Soro has continued his rise to political prominence -- he is currently president of the National Assembly, and he recently accompanied Ouattara on a visit to France. But Coulibaly was killed soon after Ouattara took office in 2011, likely by Soro's forces. The protest in Bouake may stem in part from lingering resentment of Soro and indicates that Ouattara's efforts to rehabilitate ex-combatants have been unsuccessful.
 
At this point, the persistent insecurity does not threaten to oust the Ouattara regime, and a broader rebellion has yet to mobilize on the scale of what occurred in Ivory Coast a decade ago. But the government administration has proved unable to prevent hit-and-run attacks by small militia cells in Abidjan and elsewhere in southern and southwestern Ivory Coast. This has not led to a major withdrawal of foreign investment, but it has hindered an economic recovery in what was once West Africa's leading agro-industrial power. The lack of economic confidence and coordination has worsened to the point that, on April 10, the Ivorian parliament granted Ouattara the power to make economic decisions by unilateral decree -- a consolidation of power that will probably not improve economic coordination.
 
The country's regional and municipal elections on April 21 will not deliver widespread peace and good governance. France has said it will use its military contingent, numbering some 450 personnel, in Abidjan and to help secure the vote, but the tensions in Ivory Coast cannot be resolved by conducting training exercises and maintaining a permanent presence in the country. In addition to the boycott by Gbagbo's party, little reconciliation activity is occurring between the current and previous governments.
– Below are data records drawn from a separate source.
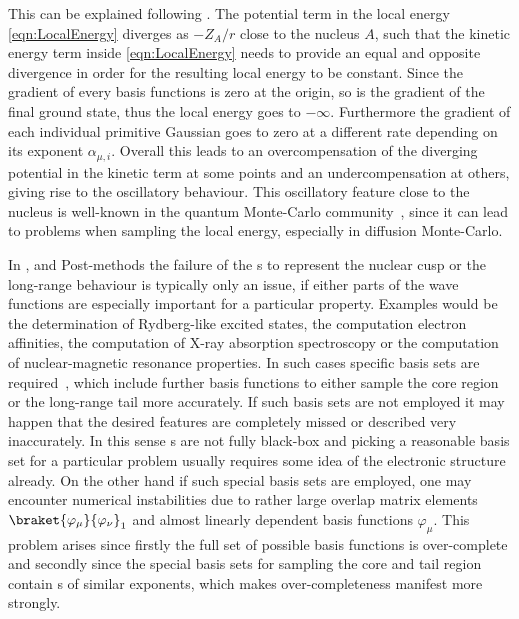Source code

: This can be explained following \cite{Ma2005}.
The potential term in the local energy \eqref{eqn:LocalEnergy} diverges
as $-Z_A/r$ close to the nucleus $A$,
such that the kinetic energy term inside \eqref{eqn:LocalEnergy}
needs to provide an equal and opposite
divergence in order for the resulting local energy to be constant.
Since the gradient of every {\cGTO} basis functions is zero at the origin,
so is the gradient of the final \HF ground state,
thus the local energy goes to $-\infty$.
Furthermore the gradient of each individual primitive Gaussian
goes to zero at a different rate
depending on its exponent $\alpha_{\mu,i}$.
Overall this leads to an overcompensation
of the diverging potential in the kinetic term at some points
and an undercompensation at others,
giving rise to the oscillatory behaviour.
This oscillatory feature close to the nucleus is well-known
in the quantum Monte-Carlo community~\cite{Foulkes2001,Ma2005},
since it can lead to problems when sampling the local energy,
especially in diffusion Monte-Carlo.

In \HF, \DFT and Post-\HF methods
the failure of the {\cGTO}s to represent the nuclear cusp
or the long-range behaviour is typically only an issue,
if either parts of the wave functions are especially important
for a particular property.
Examples would be the determination of Rydberg-like excited states,
the computation electron affinities,
the computation of X-ray absorption spectroscopy
or the computation of nuclear-magnetic resonance properties.
In such cases specific basis sets
are required~\cite{Hill2013,Jensen2013},
which include further \cGTO basis functions
to either sample the core region or the long-range tail more accurately.
If such basis sets are not employed
it may happen that the desired features are completely missed or described very inaccurately.
In this sense {\cGTO}s are not fully black-box and
picking a reasonable basis set for a particular problem
usually requires some idea of the electronic structure already.
On the other hand if such special basis sets are employed,
one may encounter numerical instabilities
due to rather large overlap matrix elements $\braket{\varphi_\mu}{\varphi_\nu}_1$
and almost linearly dependent basis functions $\varphi_\mu$.
This problem arises
since firstly
the full set of possible \cGTO basis functions is over-complete
and secondly
since the special basis sets for sampling the core and tail region
contain {\cGTO}s of similar exponents,
which makes over-completeness manifest more strongly.

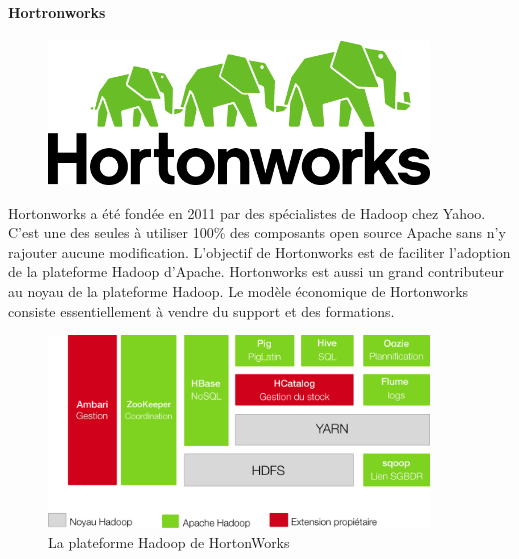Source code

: \documentclass[12pt]{article}
\begin{document}
\paragraph{Hortronworks}
\begin{figure}[H]
\centering
\includegraphics[width=0.9\textwidth]{hortonworks}
\end{figure}
Hortonworks a été fondée en 2011 par des spécialistes de Hadoop chez Yahoo. C'est une des seules à utiliser 100\% des composants open source Apache sans n'y rajouter aucune modification. L'objectif de Hortonworks est de faciliter l'adoption de la plateforme Hadoop d'Apache. Hortonworks est aussi un grand contributeur au noyau de la plateforme Hadoop. Le modèle économique de Hortonworks consiste essentiellement à vendre du support et des formations.
\begin{figure}[H]
\centering
\includegraphics[width=0.9\textwidth]{Horton}
\caption{La plateforme Hadoop de HortonWorks}
\end{figure}
\end{document}
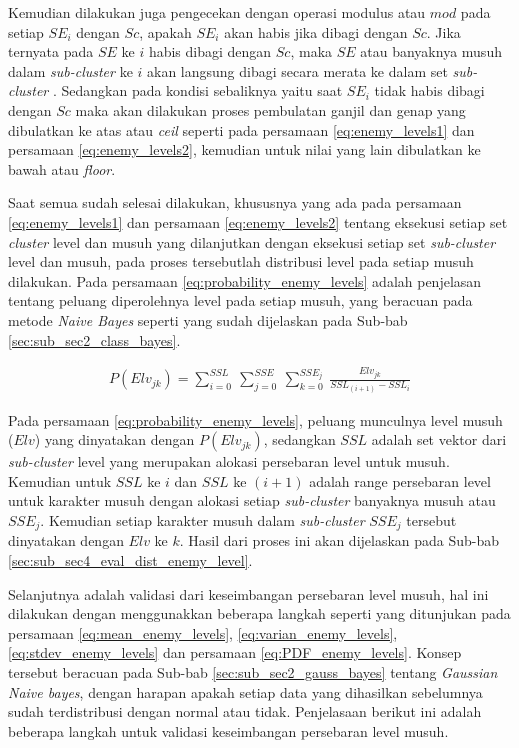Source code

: Kemudian dilakukan juga pengecekan dengan operasi modulus atau $mod$ pada setiap $SE_{i}$ dengan $Sc$, apakah $SE_{i}$ akan habis jika dibagi dengan $Sc$. Jika ternyata pada $SE$ ke $i$ habis dibagi dengan $Sc$, maka $SE$ atau banyaknya musuh dalam \textit{sub-cluster} ke $i$ akan langsung dibagi secara merata ke dalam set \textit{sub-cluster} . Sedangkan pada kondisi sebaliknya yaitu saat $SE_{i}$ tidak habis dibagi dengan $Sc$ maka akan dilakukan proses pembulatan ganjil dan genap yang dibulatkan ke atas atau \textit{ceil} seperti pada persamaan \ref{eq:enemy_levels1} dan persamaan \ref{eq:enemy_levels2}, kemudian untuk nilai yang lain dibulatkan ke bawah atau \textit{floor}.
\vspace{1ex}

Saat semua sudah selesai dilakukan, khususnya yang ada pada persamaan \ref{eq:enemy_levels1} dan persamaan \ref{eq:enemy_levels2} tentang eksekusi setiap set \textit{cluster} level dan musuh yang dilanjutkan dengan eksekusi setiap set \textit{sub-cluster} level dan musuh, pada proses tersebutlah distribusi level pada setiap musuh dilakukan. Pada persamaan \ref{eq:probability_enemy_levels} adalah penjelasan tentang peluang diperolehnya level pada setiap musuh, yang beracuan pada metode \textit{Naive Bayes} seperti yang sudah dijelaskan pada Sub-bab \ref{sec:sub_sec2_class_bayes}.
\vspace{1ex}

\begin{equation}\label{eq:probability_enemy_levels}
\begin{split}
P(Elv_{jk}) = \sum_{i = 0}^{SSL}\ \sum_{j = 0}^{SSE}\ \sum_{k = 0}^{SSE_{j}}\ \frac{Elv_{jk}}{SSL_{(i + 1)} - SSL_{i}}
\end{split}
\end{equation}

Pada persamaan \ref{eq:probability_enemy_levels}, peluang munculnya level musuh ($Elv$) yang dinyatakan dengan $P(Elv_{jk})$, sedangkan $SSL$ adalah set vektor dari \textit{sub-cluster} level yang merupakan alokasi persebaran level untuk musuh. Kemudian untuk $SSL$ ke $i$ dan $SSL$ ke $(i + 1)$ adalah range persebaran level untuk karakter musuh dengan alokasi setiap \textit{sub-cluster} banyaknya musuh atau $SSE_{j}$. Kemudian setiap karakter musuh dalam \textit{sub-cluster} $SSE_{j}$ tersebut dinyatakan dengan $Elv$ ke $k$. Hasil dari proses ini akan dijelaskan pada Sub-bab \ref{sec:sub_sec4_eval_dist_enemy_level}.
\vspace{1ex}

Selanjutnya adalah validasi dari keseimbangan persebaran level musuh, hal ini dilakukan dengan menggunakkan beberapa langkah seperti yang ditunjukan pada persamaan \ref{eq:mean_enemy_levels}, \ref{eq:varian_enemy_levels}, \ref{eq:stdev_enemy_levels} dan persamaan \ref{eq:PDF_enemy_levels}. Konsep tersebut beracuan pada Sub-bab \ref{sec:sub_sec2_gauss_bayes} tentang \textit{Gaussian Naive bayes}, dengan harapan apakah setiap data yang dihasilkan sebelumnya sudah terdistribusi dengan normal atau tidak. Penjelasaan berikut ini adalah beberapa langkah untuk validasi keseimbangan persebaran level musuh.
\vspace{1ex}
Gbagbo remains at The Hague facing prosecution for crimes allegedly committed during his regime, and other members of his former government could still face arrest by Ouattara officials.
 
Moreover, the Ouattara government still must pacify its own support base to prevent new sources of strife from emerging. In Bouake, for example, negotiators from the local government responded to the protest with cash payments, though the degree of patronage extended is still unclear. Regardless, Ivory Coast will remain essentially unstable as long as the deep political strains in the southern regions remain unresolved.